Imagine looking out the window of an airborne airplane and seeing the wing rippling and twisting. This is what German engineers have created: prototype morphing wings that change their shape mid-flight. The innovation from the German Aerospace Center (Deutsches Zentrum für Luft- und Raumfahrt; DLR), aptly named morphAIR, aims to make aircraft more efficient and easier to control.
Most creatures that move through air or water display remarkable fluidity and adaptability in motion. Birds, for example, are capable of incredibly precise, complex adjustments across their entire wing. Likewise, their aquatic counterparts, fish, move their bodies and fins with a grace. But airplanes have traditionally relied on rigid wings and fixed control surfaces, using flaps, ailerons, and rudders to change direction. These separate movable parts add mechanical complexity, weight, noise, maintenance demands, and aerodynamic losses.
So why have current wings remained the standard for decades, when they are less than optimal for maneuvering? The simple answer is that it’s an engineering compromise. A wing that’s ideal for take-off may not be ideal for cruise. A wing that’s ideal for cruising is not ideal for landing. A wing that’s ideal for one speed, altitude, or maneuver is suboptimal for another functionality.
The German Aerospace Center is challenging this approach with a wing that could become high-lift when needed, low-drag when cruising, responsive when turning, and stable in turbulence.
“The morphing wing can change its shape during flight, allowing it to adapt optimally to different flight conditions,” says project leader Martin Radestock from the DLR Institute of Lightweight Systems. The wings are made entirely of fiber-reinforced composites, featuring a “shape shifting” trailing edge section. This feature is enabled by a Hyperelastic Trailing Edge Morphing system (HyTEM), a DLR-developed technology that allows the wing to deform seamlessly, without steps.

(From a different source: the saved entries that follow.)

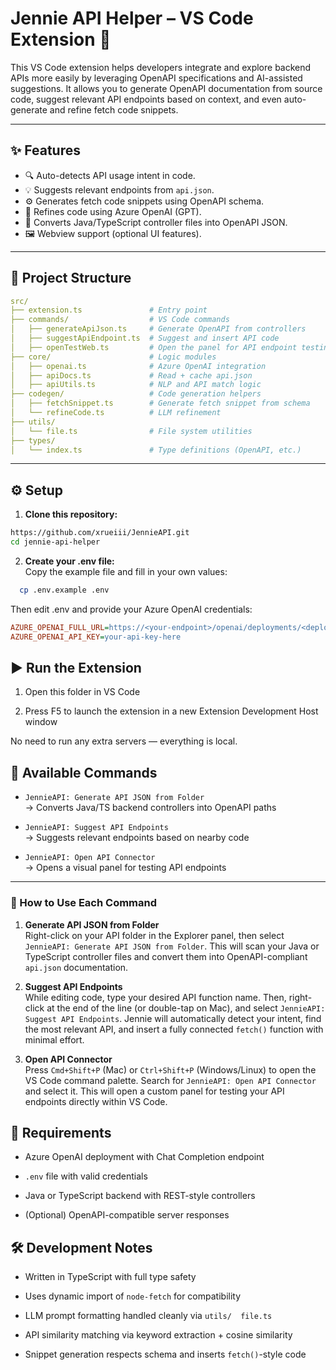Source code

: # Jennie API Helper – VS Code Extension 🚀

This VS Code extension helps developers integrate and explore backend APIs more easily by leveraging OpenAPI specifications and AI-assisted suggestions. It allows you to generate OpenAPI documentation from source code, suggest relevant API endpoints based on context, and even auto-generate and refine fetch code snippets.

---

## ✨ Features

- 🔍 Auto-detects API usage intent in code.
- 💡 Suggests relevant endpoints from `api.json`.
- ⚙️ Generates fetch code snippets using OpenAPI schema.
- 🧠 Refines code using Azure OpenAI (GPT).
- 📄 Converts Java/TypeScript controller files into OpenAPI JSON.
- 🖼️ Webview support (optional UI features).

---

## 📁 Project Structure

```yaml
src/
├── extension.ts               # Entry point
├── commands/                  # VS Code commands
│   ├── generateApiJson.ts     # Generate OpenAPI from controllers
│   ├── suggestApiEndpoint.ts  # Suggest and insert API code
│   ├── openTestWeb.ts         # Open the panel for API endpoint testing
├── core/                      # Logic modules
│   ├── openai.ts              # Azure OpenAI integration
│   ├── apiDocs.ts             # Read + cache api.json
│   ├── apiUtils.ts            # NLP and API match logic
├── codegen/                   # Code generation helpers
│   ├── fetchSnippet.ts        # Generate fetch snippet from schema
│   └── refineCode.ts          # LLM refinement
├── utils/
│   └── file.ts                # File system utilities
├── types/
│   └── index.ts               # Type definitions (OpenAPI, etc.)
```

---

## ⚙️ Setup

1. **Clone this repository:**

```bash
https://github.com/xrueiii/JennieAPI.git
cd jennie-api-helper
```
2. **Create your .env file:** \
  Copy the example file and fill in your own values:
```bash
  cp .env.example .env
```
Then edit .env and provide your Azure OpenAI credentials:
```ini
AZURE_OPENAI_FULL_URL=https://<your-endpoint>/openai/deployments/<deployment>/chat/completions?api-version=2025-01-01-preview
AZURE_OPENAI_API_KEY=your-api-key-here
```

## ▶️ Run the Extension

1. Open this folder in VS Code

2. Press F5 to launch the extension in a new Extension Development Host window

No need to run any extra servers — everything is local.

## 🧪 Available Commands

- `JennieAPI: Generate API JSON from Folder`  
  → Converts Java/TS backend controllers into OpenAPI paths

- `JennieAPI: Suggest API Endpoints`  
  → Suggests relevant endpoints based on nearby code

- `JennieAPI: Open API Connector`  
  → Opens a visual panel for testing API endpoints

---

### 🧭 How to Use Each Command

1. **Generate API JSON from Folder**  
   Right-click on your API folder in the Explorer panel, then select `JennieAPI: Generate API JSON from Folder`. This will scan your Java or TypeScript controller files and convert them into OpenAPI-compliant `api.json` documentation.

2. **Suggest API Endpoints**  
   While editing code, type your desired API function name. Then, right-click at the end of the line (or double-tap on Mac), and select `JennieAPI: Suggest API Endpoints`. Jennie will automatically detect your intent, find the most relevant API, and insert a fully connected `fetch()` function with minimal effort.

3. **Open API Connector**  
   Press `Cmd+Shift+P` (Mac) or `Ctrl+Shift+P` (Windows/Linux) to open the VS Code command palette. Search for `JennieAPI: Open API Connector` and select it. This will open a custom panel for testing your API endpoints directly within VS Code.


## 🧠 Requirements
- Azure OpenAI deployment with Chat Completion endpoint

- `.env` file with valid credentials

- Java or TypeScript backend with REST-style controllers

- (Optional) OpenAPI-compatible server responses

## 🛠 Development Notes
- Written in TypeScript with full type safety

- Uses dynamic import of `node-fetch` for compatibility

- LLM prompt formatting handled cleanly via   `utils/  file.ts`

- API similarity matching via keyword extraction + cosine similarity

- Snippet generation respects schema and inserts `fetch()`-style code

“The HyTEM concept replaces conventional flaps and ailerons with an intelligent system comprising several small actuators distributed across the wingspan. These can precisely adjust the wing profiles at 10 points without creating gaps between sections. The continuous shape reduces profile drag. In addition, lift, induced drag and aircraft control can all be influenced in a targeted manner – a major advantage for aerodynamics and flight mechanics,” Radestock says.
DLR engineers developed an AI-assisted flight control system designed specifically to make full use of the morphing wing’s unique movement capabilities. During flight, the adaptive algorithm continuously monitors the aircraft’s actual behavior and compares it against a trained model.
When deviations are detected, whether from turbulence, damage, or a failing actuator, the system redistributes commands across the wing’s many distributed actuators in real time, maintaining stable flight. The algorithm was also trained on deliberate failure scenarios, teaching it to recognize and compensate for faults that would cripple a conventional fixed-wing system.
While these wings won’t be coming to commercial aircraft anytime soon, they’re a significant development for unmanned aircraft. As a next step, DLR plans to demonstrate scalability with a test flight using a PROTEUS with a total mass of 70 kg (154 lb).